Plain-text document sources:
* * * * *

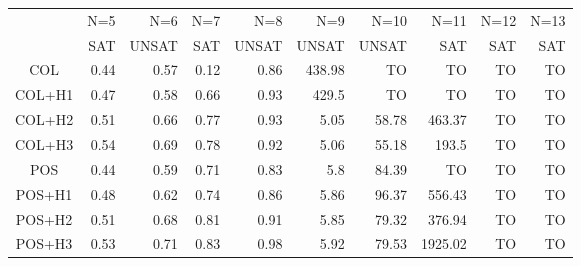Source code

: \begin{tabular}[c]{c|r|r|r|r|r|r|r|r|r}\tiny
               & N=5  & N=6  & N=7  & N=8   &    N=9 &   N=10 &    N=11& N=12& N=13 \\
               & SAT  & UNSAT& SAT  & UNSAT &  UNSAT &  UNSAT &    SAT & SAT & SAT \\\hline
    COL        & \alert{0.44 }& \alert{0.57 }& \alert{0.12 }&  0.86 &  438.98&      TO&      TO&   TO& TO \\
    COL+H1     & 0.47 & 0.58 & 0.66 &  0.93 &   429.5&      TO&      TO&   TO& TO \\
    COL+H2     & 0.51 & 0.66 & 0.77 &  0.93 &    \alert{5.05}&   58.78&  463.37&   TO& TO \\
    COL+H3     & 0.54 & 0.69 & 0.78 &  0.92 &    5.06&   \alert{55.18}&   \alert{193.5}&   TO& TO \\
    POS        & \alert{0.44 }& 0.59 & 0.71 &  \alert{0.83 }&     5.8&   84.39&      TO&   TO& TO \\
    POS+H1     & 0.48 & 0.62 & 0.74 &  0.86 &    5.86&   96.37&  556.43&   TO& TO \\
    POS+H2     & 0.51 & 0.68 & 0.81 &  0.91 &    5.85&   79.32&  376.94&   TO& TO \\
    POS+H3     & 0.53 & 0.71 & 0.83 &  0.98 &    5.92&   79.53& 1925.02&   TO& TO 
\end{tabular}
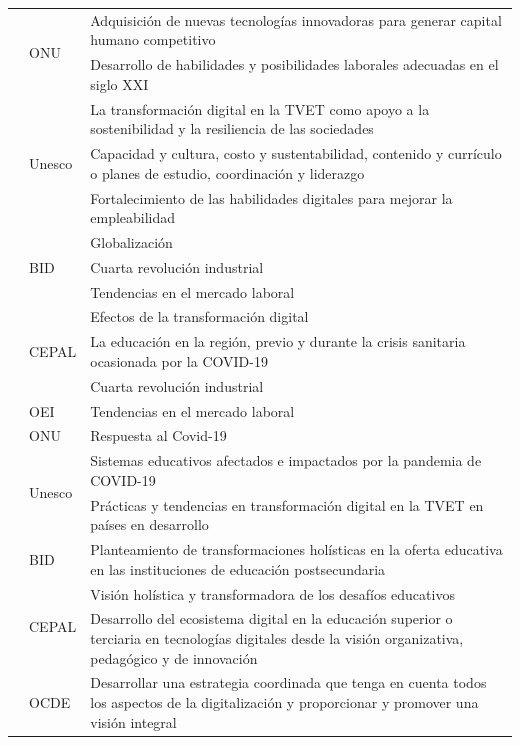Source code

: \begin{longtable}{
>{\raggedright\arraybackslash}p{} l >{\raggedright\arraybackslash}p{}}
    & \multirow{2}{*}{ONU} & Adquisición de nuevas tecnologías innovadoras
    para generar capital humano competitivo \\
    & & Desarrollo de habilidades y posibilidades laborales adecuadas en el
    siglo XXI \\
    & \multirow{3}{*}{Unesco} & La transformación digital en la TVET como
    apoyo a la sostenibilidad y la resiliencia de las sociedades \\
    & & Capacidad y cultura, costo y sustentabilidad, contenido y currículo
    o planes de estudio, coordinación y liderazgo \\
    & & Fortalecimiento de las habilidades digitales para mejorar la
    empleabilidad \\
\midrule
    \multirow{10}{=}{Contexto} & \multirow{3}{*}{BID} &
    Globalización \\
    & & Cuarta revolución industrial \\
    & & Tendencias en el mercado laboral \\
    & \multirow{3}{*}{CEPAL} & Efectos de la transformación digital \\
    & & La educación en la región, previo y durante la crisis sanitaria
    ocasionada por la COVID-19 \\
    & & Cuarta revolución industrial \\
    & OEI & Tendencias en el mercado laboral \\
    & ONU & Respuesta al Covid-19 \\
    & \multirow{2}{*}{Unesco} & Sistemas educativos afectados e impactados
    por la pandemia de COVID-19 \\
    & & Prácticas y tendencias en transformación digital en la TVET en
    países en desarrollo \\
\midrule
    \multirow{9}{=}{Visión de la TD} & BID & Planteamiento de
    transformaciones holísticas en la oferta educativa en las instituciones
    de educación postsecundaria \\
    & \multirow{2}{*}{CEPAL} & Visión holística y transformadora de los
    desafíos educativos \\
    & & Desarrollo del ecosistema digital en la educación superior o
    terciaria en tecnologías digitales desde la visión organizativa,
    pedagógico y de innovación \\
    & \multirow{2}{*}{OCDE} & Desarrollar una estrategia coordinada que
    tenga en cuenta todos los aspectos de la digitalización y proporcionar y
    promover una visión integral \\

\end{longtable}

* * * * *

• Required action:
How many lines in the entries above include the string "educación"? Give only the number.

• Reply to the exercise:
3